Die Hochenergie-Induktionstherapie kann mit unterschiedlichen physiotherapeutischen Maßnahmen kombiniert werden:

  • Aktive Bewegungstherapie
  • Kraft- und Stabilisationstraining
  • Mobilisationsübungen
  • Koordinations- und Gleichgewichtstraining
  • Funktionelles Training
  • Manuelle Behandlungstechniken
  • Individuell angeleitete Eigenübungen
  • Beratung zur Belastungssteuerung
Wann ist besondere Vorsicht erforderlich?

Vor der Behandlung sollten bestehende Erkrankungen, Implantate und andere medizinische Besonderheiten mitgeteilt werden. Eine Anwendung muss insbesondere bei folgenden Situationen vorab sorgfältig abgeklärt werden:

  • Herzschrittmacher oder implantierter Defibrillator
  • Cochlea-Implantat
  • Implantierter Neurostimulator oder Medikamentenpumpe
  • Metallimplantate im oder nahe dem Behandlungsbereich
  • Schwangerschaft
  • Kürzlich erfolgte Operationen
  • Akute Entzündungen oder Infektionen
  • Ungeklärte starke oder plötzlich aufgetretene Beschwerden

Bei Hinweisen auf eine ernsthafte Verletzung oder eine medizinisch abklärungsbedürftige Ursache wird vor Beginn oder Fortsetzung der Behandlung eine ärztliche Abklärung empfohlen.

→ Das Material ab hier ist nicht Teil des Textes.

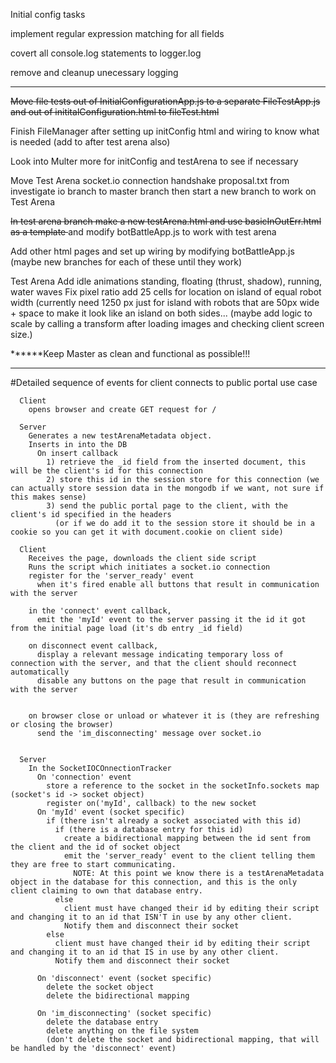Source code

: Initial config tasks

implement regular expression matching for all fields


covert all console.log statements to logger.log

remove and cleanup unecessary logging

_______________________________________________________________________________________________________________
<strike> Move file tests out of InitialConfigurationApp.js to a separate FileTestApp.js and out of  inititalConfiguration.html to fileTest.html </strike>
        
Finish FileManager after setting up initConfig html and wiring to know what is needed (add to after test arena also)

Look into Multer more for initConfig and testArena to see if necessary
        
Move Test Arena socket.io connection handshake proposal.txt from investigate io branch to master branch 
      then start a new branch to work on Test Arena
      
<strike> In test arena branch make a new testArena.html and use basicInOutErr.html as a template </strike> and
     modify botBattleApp.js to work with test arena 
     
Add other html pages and set up wiring by modifying botBattleApp.js (maybe new branches for each of these
      until they work)  
      
Test Arena
		Add idle animations
			standing, floating (thrust, shadow), running, water waves
		Fix pixel ratio
		add 25 cells for location on island of equal robot width (currently need 1250 px just for island with robots 
		    that are 50px wide + space to make it look like an island on both sides... (maybe add logic to scale by 
		    calling a transform after loading images and checking client screen size.)
      
******Keep Master as clean and functional as possible!!!

_____________________________________________________________________________________________________________

#Detailed sequence of events for client connects to public portal use case

      Client 
        opens browser and create GET request for /
      
      Server 
        Generates a new testArenaMetadata object.
        Inserts in into the DB
          On insert callback
            1) retrieve the _id field from the inserted document, this will be the client's id for this connection
            2) store this id in the session store for this connection (we can actually store session data in the mongodb if we want, not sure if this makes sense)
            3) send the public portal page to the client, with the client's id specified in the headers
              (or if we do add it to the session store it should be in a cookie so you can get it with document.cookie on client side)
      
      Client
        Receives the page, downloads the client side script
        Runs the script which initiates a socket.io connection
        register for the 'server_ready' event
          when it's fired enable all buttons that result in communication with the server
            
        in the 'connect' event callback,
          emit the 'myId' event to the server passing it the id it got from the initial page load (it's db entry _id field)
          
        on disconnect event callback,
          display a relevant message indicating temporary loss of connection with the server, and that the client should reconnect automatically
          disable any buttons on the page that result in communication with the server
          
          
        on browser close or unload or whatever it is (they are refreshing or closing the browser)
          send the 'im_disconnecting' message over socket.io 
          
        
      Server
        In the SocketIOCOnnectionTracker 
          On 'connection' event
            store a reference to the socket in the socketInfo.sockets map (socket's id -> socket object)
            register on('myId', callback) to the new socket
          On 'myId' event (socket specific)
            if (there isn't already a socket associated with this id)
              if (there is a database entry for this id)
                create a bidirectional mapping between the id sent from the client and the id of socket object
                emit the 'server_ready' event to the client telling them they are free to start communicating. 
                  NOTE: At this point we know there is a testArenaMetadata object in the database for this connection, and this is the only client claiming to own that database entry.
              else
                client must have changed their id by editing their script and changing it to an id that ISN'T in use by any other client. 
                Notify them and disconnect their socket
            else 
              client must have changed their id by editing their script and changing it to an id that IS in use by any other client. 
              Notify them and disconnect their socket
          
          On 'disconnect' event (socket specific)
            delete the socket object
            delete the bidirectional mapping
            
          On 'im_disconnecting' (socket specific)
            delete the database entry
            delete anything on the file system
            (don't delete the socket and bidirectional mapping, that will be handled by the 'disconnect' event)
        
      
            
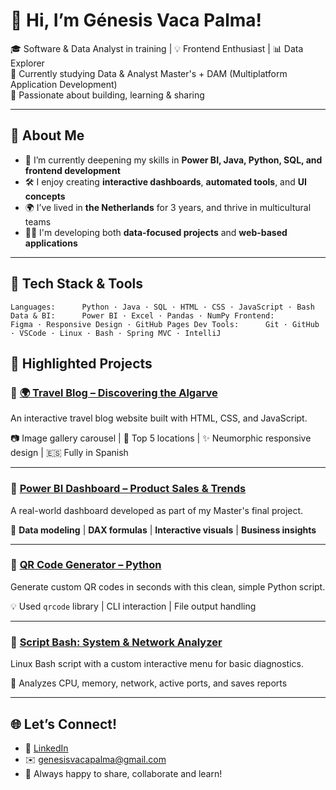 # 👋 Hi, I’m Génesis Vaca Palma!

🎓 Software & Data Analyst in training | 💡 Frontend Enthusiast | 📊 Data Explorer  
🚀 Currently studying Data & Analyst Master's + DAM (Multiplatform Application Development)  
💼 Passionate about building, learning & sharing  

---

## 🌱 About Me

- 🧠 I’m currently deepening my skills in **Power BI, Java, Python, SQL, and frontend development**  
- 🛠️ I enjoy creating **interactive dashboards**, **automated tools**, and **UI concepts**  
- 🌍 I’ve lived in **the Netherlands** for 3 years, and thrive in multicultural teams  
- 👩‍💻 I'm developing both **data-focused projects** and **web-based applications**  

---

## 🧰 Tech Stack & Tools

`Languages:      Python · Java · SQL · HTML · CSS · JavaScript · Bash
Data & BI:      Power BI · Excel · Pandas · NumPy
Frontend:       Figma · Responsive Design · GitHub Pages
Dev Tools:      Git · GitHub · VSCode · Linux · Bash · Spring MVC · IntelliJ`

## 📌 Highlighted Projects

### 🔗 [🌍 Travel Blog – Discovering the Algarve](https://github.com/genesisvaca/travel-blog-algarve-spanish)
An interactive travel blog website built with HTML, CSS, and JavaScript.

📷 Image gallery carousel | 🧭 Top 5 locations | ✨ Neumorphic responsive design | 🇪🇸 Fully in Spanish

---

### 🔗 [Power BI Dashboard – Product Sales & Trends](https://github.com/genesisvaca/PowerBI-Obtencion_Manipulacion)
A real-world dashboard developed as part of my Master's final project.  

🧩 **Data modeling** | **DAX formulas** | **Interactive visuals** | **Business insights**

---

### 🔗 [QR Code Generator – Python](https://github.com/genesisvaca/QR-Code-Generator)
Generate custom QR codes in seconds with this clean, simple Python script.  

💡 Used `qrcode` library | CLI interaction | File output handling

---

### 🔗 [Script Bash: System & Network Analyzer](https://github.com/genesisvaca/Ejercicios)
Linux Bash script with a custom interactive menu for basic diagnostics.  

📡 Analyzes CPU, memory, network, active ports, and saves reports

---

## 🌐 Let’s Connect!

- 💼 [LinkedIn](https://www.linkedin.com/in/genesisvacapalma/)
- ✉️ genesisvacapalma@gmail.com  
- 💬 Always happy to share, collaborate and learn!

Maßgeblich sind außerdem die aktuellen Herstellerhinweise.

Behandlungskosten und Behandlungsserie

Behandlungsdauer

30 Minuten

Behandlungskosten

53 Euro

Ärztliche Verordnung

Durchführung im Rahmen einer Verordnung für Physiotherapie

Der Hersteller empfiehlt eine Behandlungsserie von sechs bis zwölf Anwendungen. Die tatsächlich sinnvolle Anzahl richtet sich jedoch nach dem individuellen Befund, dem Therapieverlauf und Ihren persönlichen Behandlungszielen.

Die Hochenergie-Induktionstherapie ersetzt kein aktives Training. Ziel ist es, bessere Voraussetzungen für Bewegung und physiotherapeutische Übungen zu schaffen und Ihre Bewegungsfähigkeit, Kraft und körperliche Belastbarkeit schrittweise weiterzuentwickeln.